Ghost
Hydrangea
I had to travel, suddenly. Usually all my trips are planned before hand. That way I stay calmer. But this trip, sudden and unexpected, I simply couldn't get out of. It was November. The beginning of winter.
My return flight landed at 1 in the morning. I decided it would be safer to sleep at the airport instead of taking a cab home in the middle of the night. I would rather take one of those buses in the wee hours of the morning. So I tied all my luggage to my hands with my scarf and slept on one of those uncomfortable airport chairs in the arrival hall.
It was a strange night. Each time some flights landed and the conveyor belts started running, there would be a crowd and I would wake up. I would check if my bags were alright and try to sleep again. There was nothing precious in the bags except some cards and some cash. But they were all I had so I was obligated to stay alert.
Also I wasn't the only person sleeping on those chairs. There were like a dozen other people. But each time I woke up that night, the set of people would have changed completely. It was like waking up in a new place.
Anyway, it struck 5 and I assumed it was then okay to venture out. I took a bus which moved unusually fast because there was no traffic. There was no one else, just us. A bunch of strangers, waiting to be home.
The bus dropped me near the lake which is about a mile from my place. So I took an auto. On the way, I saw the nursery owner opening shop. It was about 6:30 but still not totally lighted outside. The nursery owner was arranging a rack of potted blue hydrangeas on the outside. That image stayed with me. The hydrangeas looked like hundreds of tiny blue birds captured in a glass ball.
I got home and slept some more. Woke up around 10 and decided to take the day off. The trip had taken its toll and I wanted a personal day. I made noodles and coffee, sat on the patio and ate it all.
Then I went to the nursery and bought a potted blue hydrangea. I usually stay away from instant gratification. If I get used to it, it may get chaotic. But this time I took a chance and got myself just what I wanted and immediately.
It changed my mood totally. I was overjoyed to have it along with my other house plants. I had read about these flowers in a ghost story as a kid. Blood red hydrangeas in the middle of a damp forest, infested with a ghoul. And I had ever since been fascinated with them. Hydrangeas seemed mythical and magical and I had one of my own.
I just couldn't gather that truth inside my chest.
Friend
At school of course, everyone knew us as best friends. Somehow we had become a jointed entity. It was comforting to know someone had my back. I think I had hers too. We grew up, too fast. Then, as is the usual case, things fell apart. Grew apart, more so.
Four or five years later, when I was cramming something in my engineering dorm room far away, I got a call from a common friend. Erstwhile best friend's mother had died. Death wasn't such a common phenomena then, it never is. Utterly shocked I dialed the landline number of hers that I had. Her father answered and in a sorrowful tone explained to me what had happened. I did not know what to say so I listened quietly.

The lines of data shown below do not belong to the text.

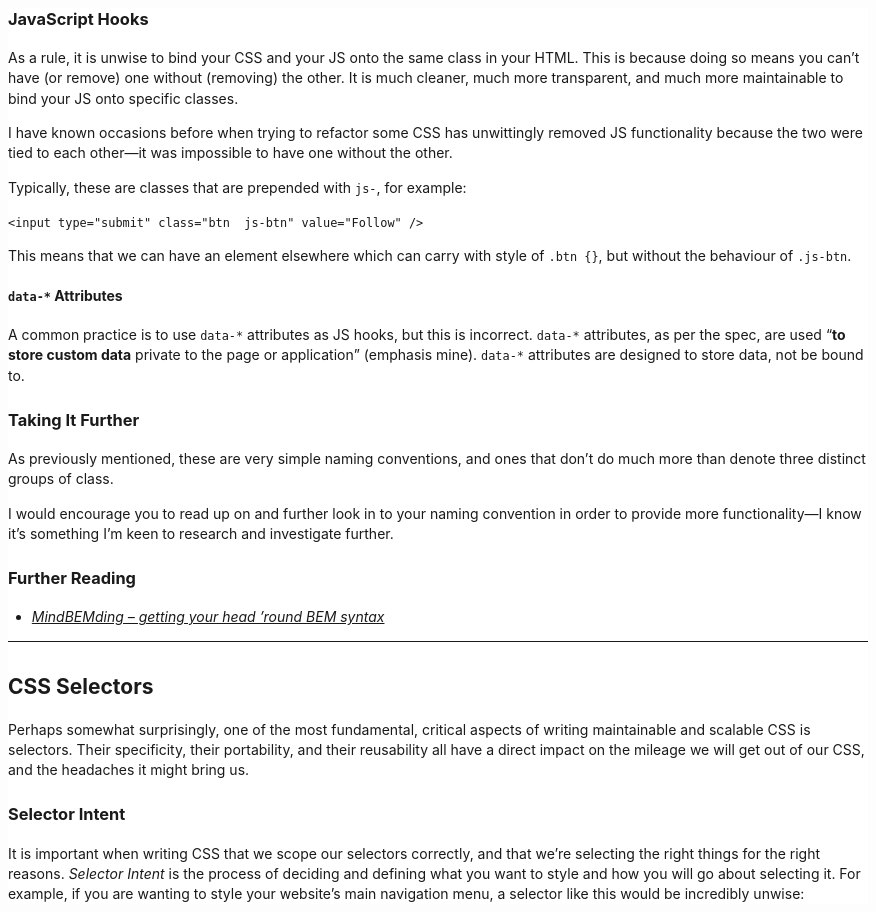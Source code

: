 ### JavaScript Hooks

As a rule, it is unwise to bind your CSS and your JS onto the same class in your
HTML. This is because doing so means you can’t have (or remove) one without
(removing) the other. It is much cleaner, much more transparent, and much more
maintainable to bind your JS onto specific classes.

I have known occasions before when trying to refactor some CSS has unwittingly
removed JS functionality because the two were tied to each other—it was
impossible to have one without the other.

Typically, these are classes that are prepended with `js-`, for example:

```
<input type="submit" class="btn  js-btn" value="Follow" />
```

This means that we can have an element elsewhere which can carry with style of
`.btn {}`, but without the behaviour of `.js-btn`.

#### `data-*` Attributes

A common practice is to use `data-*` attributes as JS hooks, but this is
incorrect. `data-*` attributes, as per the spec, are used <q>**to store custom
data** private to the page or application</q> (emphasis mine). `data-*`
attributes are designed to store data, not be bound to.

### Taking It Further

As previously mentioned, these are very simple naming conventions, and ones that
don’t do much more than denote three distinct groups of class.

I would encourage you to read up on and further look in to your naming
convention in order to provide more functionality—I know it’s something I’m keen
to research and investigate further.

### Further Reading

* [<cite>MindBEMding – getting your head ’round BEM syntax</cite>](https://csswizardry.com/2013/01/mindbemding-getting-your-head-round-bem-syntax/)

---

## CSS Selectors

Perhaps somewhat surprisingly, one of the most fundamental, critical aspects of
writing maintainable and scalable CSS is selectors. Their specificity, their
portability, and their reusability all have a direct impact on the mileage we
will get out of our CSS, and the headaches it might bring us.

### Selector Intent

It is important when writing CSS that we scope our selectors correctly, and that
we’re selecting the right things for the right reasons. <i>Selector Intent</i>
is the process of deciding and defining what you want to style and how you
will go about selecting it. For example, if you are wanting to style your
website’s main navigation menu, a selector like this would be incredibly unwise:
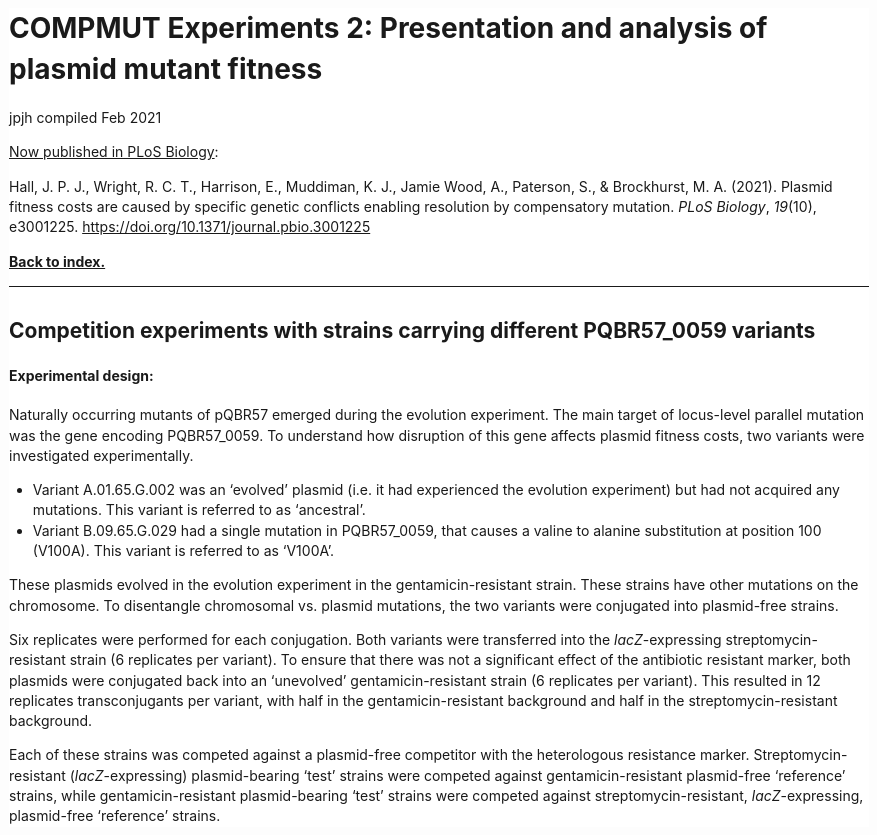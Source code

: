 COMPMUT Experiments 2: Presentation and analysis of plasmid mutant
fitness
================
jpjh
compiled Feb 2021

[Now published in PLoS
Biology](https://journals.plos.org/plosbiology/article?id=10.1371/journal.pbio.3001225):

Hall, J. P. J., Wright, R. C. T., Harrison, E., Muddiman, K. J., Jamie
Wood, A., Paterson, S., & Brockhurst, M. A. (2021). Plasmid fitness
costs are caused by specific genetic conflicts enabling resolution by
compensatory mutation. *PLoS Biology*, *19*(10), e3001225.
<https://doi.org/10.1371/journal.pbio.3001225>

**[Back to index.](COMPMUT_index.md)**

------------------------------------------------------------------------

## Competition experiments with strains carrying different PQBR57\_0059 variants

#### Experimental design:

Naturally occurring mutants of pQBR57 emerged during the evolution
experiment. The main target of locus-level parallel mutation was the
gene encoding PQBR57\_0059. To understand how disruption of this gene
affects plasmid fitness costs, two variants were investigated
experimentally.

-   Variant A.01.65.G.002 was an ‘evolved’ plasmid (i.e. it had
    experienced the evolution experiment) but had not acquired any
    mutations. This variant is referred to as ‘ancestral’.
-   Variant B.09.65.G.029 had a single mutation in PQBR57\_0059, that
    causes a valine to alanine substitution at position 100 (V100A).
    This variant is referred to as ‘V100A’.

These plasmids evolved in the evolution experiment in the
gentamicin-resistant strain. These strains have other mutations on the
chromosome. To disentangle chromosomal vs. plasmid mutations, the two
variants were conjugated into plasmid-free strains.

Six replicates were performed for each conjugation. Both variants were
transferred into the *lacZ*-expressing streptomycin-resistant strain (6
replicates per variant). To ensure that there was not a significant
effect of the antibiotic resistant marker, both plasmids were conjugated
back into an ‘unevolved’ gentamicin-resistant strain (6 replicates per
variant). This resulted in 12 replicates transconjugants per variant,
with half in the gentamicin-resistant background and half in the
streptomycin-resistant background.

Each of these strains was competed against a plasmid-free competitor
with the heterologous resistance marker. Streptomycin-resistant
(*lacZ*-expressing) plasmid-bearing ‘test’ strains were competed against
gentamicin-resistant plasmid-free ‘reference’ strains, while
gentamicin-resistant plasmid-bearing ‘test’ strains were competed
against streptomycin-resistant, *lacZ*-expressing, plasmid-free
‘reference’ strains.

I met her at a temple over the summer vacations when I was home next. I don't know who picked the temple. There was a cafe right infront of it. Yet neither of us thought of sitting there and chatting. We chose the temple and its ample courtyard with guava trees all around. It all felt densely sepulchral.
She had moist eyes when we spoke. Yet there something inside her that had gone absolutely cold. I could never fathom that. I repulsed.
Years went by. Then I got her wedding invite. It was an email perhaps. Or a facebook invite, can't remember. But my mother who had been asking about her from time to time was overjoyed and asked me to get in touch again. Hence I congratulated her. She asked me to come over.
Recalling now, that was some phase in my life as well. I needed some getting away. I had already decided to be somewhere else on the Sunday she was getting married. And nothing could be done about that. So before taking the train on Friday night, I squeezed in sometime in lunch hour to visit her house again. I drove to the gift shop and bought perfumes: His and Hers. I can even recall the brand, perhaps Nike. Then since I was already due back at work and had a terrible whoreface boss, I sped to her home just to handover the gifts and return.
But she kept me. We sat on the same dining table we did as kids. She had henna on her hands and hair tied in a bun like she had no more fucks to give. She was very perturbed that day due to all the wedding related stress. Yet she smiled and drank coconut water as I ate lunch, rice and dal and something else. A bowl of mango pickle sat in the middle of the table. And then ten minutes after there was juice with ice cubes.